Liebste, ½3, der Nachmittag mit Max mit Ansehen von Wohnungseinrichtungen verbracht, der Abend mit der Familie, die anfängliche Nacht mit flüchtiger Arbeit, jetzt über Deinem Brief, liebstes Mädchen, fängt etwas spät mein eigentlicher Tag an.
Das soll also die traurige kleine Schreibmaschinistin von Weißensee sein? Aber sie ist doch munter und frisch und bringt durch die Beugung ihres rechten Knies fast die ganze etwas steife Reihe der andern ein wenig fürchterlich christlich aussehenden Mädchen in Marschbewegung. Hattest Du unter ihnen Freundinnen? Sag es, und sie werden mir sofort lieb sein, selbst die große furchterregende Schwarzgekleidete wird mir dann lieb und vertraut sein. Mit welchem prüfenden Blick Du aus dem Bild hervorschaust! Wie Dich Deine rechte Nachbarin fest in der Taille hält, als wüßte sie wirklich ganz genau, wen sie hält. Du hast ein Buch in der Hand, was ist es für ein Buch? Dort in Weißensee habt Ihr wohl ein richtiges Landleben geführt. Die Büsche, der Zaun, die Glastüre im Hintergrund sehen wenig bureaumäßig aus. Ich wüßte so gern etwas von Dir aus jener Zeit, wo Du noch so glücklich warst, nur unter dem Bureau zu leiden. Wie war Deine Vorgesetzte? Du liefst ihr wohl nicht mit einer Rose zur Schneiderin nach, wenn sie böse war? Und wie war der Kampf mit der Sekretärin in Deiner jetzigen Stellung? Was hat ihn entschieden?

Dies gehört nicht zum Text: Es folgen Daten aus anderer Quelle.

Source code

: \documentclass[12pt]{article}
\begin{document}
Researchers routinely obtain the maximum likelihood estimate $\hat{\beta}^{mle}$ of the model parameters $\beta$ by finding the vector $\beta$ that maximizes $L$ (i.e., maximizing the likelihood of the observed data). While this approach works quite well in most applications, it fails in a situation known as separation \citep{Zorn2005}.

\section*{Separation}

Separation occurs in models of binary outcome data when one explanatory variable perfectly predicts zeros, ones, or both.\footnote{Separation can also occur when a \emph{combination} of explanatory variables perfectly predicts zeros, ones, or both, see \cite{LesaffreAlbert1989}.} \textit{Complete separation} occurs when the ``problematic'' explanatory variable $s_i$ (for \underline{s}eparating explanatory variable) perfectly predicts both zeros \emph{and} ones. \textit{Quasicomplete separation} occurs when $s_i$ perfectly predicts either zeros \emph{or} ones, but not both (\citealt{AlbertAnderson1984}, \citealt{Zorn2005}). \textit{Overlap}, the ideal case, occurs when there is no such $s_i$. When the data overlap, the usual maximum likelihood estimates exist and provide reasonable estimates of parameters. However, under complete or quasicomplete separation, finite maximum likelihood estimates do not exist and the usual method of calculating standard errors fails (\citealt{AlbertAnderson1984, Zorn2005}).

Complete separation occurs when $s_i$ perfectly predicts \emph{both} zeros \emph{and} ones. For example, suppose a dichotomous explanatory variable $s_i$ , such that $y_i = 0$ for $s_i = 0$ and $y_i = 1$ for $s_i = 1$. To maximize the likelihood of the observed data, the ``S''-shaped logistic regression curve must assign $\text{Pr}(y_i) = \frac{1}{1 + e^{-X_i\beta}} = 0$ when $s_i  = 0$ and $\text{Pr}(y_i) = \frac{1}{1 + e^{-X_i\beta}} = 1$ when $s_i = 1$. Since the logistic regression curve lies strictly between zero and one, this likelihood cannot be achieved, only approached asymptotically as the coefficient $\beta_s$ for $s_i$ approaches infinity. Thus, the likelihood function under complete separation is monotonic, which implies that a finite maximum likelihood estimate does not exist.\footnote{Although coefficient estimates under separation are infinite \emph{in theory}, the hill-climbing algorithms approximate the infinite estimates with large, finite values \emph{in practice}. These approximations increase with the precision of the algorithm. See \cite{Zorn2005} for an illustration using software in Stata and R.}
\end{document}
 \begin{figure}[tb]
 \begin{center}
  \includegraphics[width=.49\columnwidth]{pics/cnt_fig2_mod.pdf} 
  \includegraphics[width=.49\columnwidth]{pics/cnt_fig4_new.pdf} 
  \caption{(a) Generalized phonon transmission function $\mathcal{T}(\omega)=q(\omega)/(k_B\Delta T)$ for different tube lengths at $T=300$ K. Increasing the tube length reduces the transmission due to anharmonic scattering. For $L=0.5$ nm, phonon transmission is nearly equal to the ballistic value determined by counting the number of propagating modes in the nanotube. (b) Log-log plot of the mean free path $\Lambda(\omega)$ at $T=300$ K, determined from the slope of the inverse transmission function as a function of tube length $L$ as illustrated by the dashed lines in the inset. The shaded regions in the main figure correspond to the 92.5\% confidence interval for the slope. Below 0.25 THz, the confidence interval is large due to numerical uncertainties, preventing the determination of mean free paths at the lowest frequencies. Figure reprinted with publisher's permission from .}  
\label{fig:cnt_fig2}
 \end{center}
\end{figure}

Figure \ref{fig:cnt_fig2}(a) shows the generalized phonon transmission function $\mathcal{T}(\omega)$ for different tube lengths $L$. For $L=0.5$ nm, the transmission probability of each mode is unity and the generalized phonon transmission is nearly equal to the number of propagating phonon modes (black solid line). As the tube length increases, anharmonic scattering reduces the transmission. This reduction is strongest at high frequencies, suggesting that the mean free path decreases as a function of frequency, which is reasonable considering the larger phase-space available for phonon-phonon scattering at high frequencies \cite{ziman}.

Vorläufig, Liebste, schicke ich Dir keine Photographie. Die nächste soll das gute Bild sein, von dem ich Dir geschrieben habe, ohne es allerdings noch bestellt zu haben, denn es ist ein wenig umständlich zum Photographen zu gehn, aber in den nächsten Tagen tue ich es. Aus allerletzter Zeit habe ich kein Bild, Gruppenaufnahmen habe ich wenigstens keine im Besitz, auch haben mir die Gruppen, in denen ich gelebt habe, keine große Freude gemacht (Mädchen unter Mädchen leben besser und wärmer als Männer unter Männern) und die andern Bilder will ich vorläufig nicht schicken, weil ich Angst bekommen habe, dass ich auf allen, ohne Schuld und ohne Richtigkeit, ein wenig merkwürdig ausschaue. Erzählen freilich muß ich Dir noch vieles, da wollen wir uns an den Sonntagen in die alten Zeiten werfen.
Aber Liebste, ich schreibe da ruhig weiter und Du bist vielleicht krank? In dem Brief nach Schillings Flucht sprichst Du gar von der Möglichkeit einer Influenza. Gottes willen, Liebste, der mein Leben gehört, schone Dich! Ich gestehe, dass ich, wenn der Gedanke an Dein Kranksein kommt, nicht zuerst daran denke, dass Du leidest, sondern dass ich dann möglicherweise keine Nachricht von Dir bekomme und mich dann, herumgejagt vor Verzweiflung, an allem wundschlagen werde, was mich umgibt. Am Dienstag hatte sich der Halsschmerz zum Schnupfen gelöst, das ist doch wohl eine Besserung in diesen mir ganz unbekannten Erkältungen. Aber die Kopfschmerzen halten Dich noch? Ich sehe, wie Du, nachdem Du den letzten Brief geschlossen hast, das Aspirin hervorholst und schluckst; ich schaudere.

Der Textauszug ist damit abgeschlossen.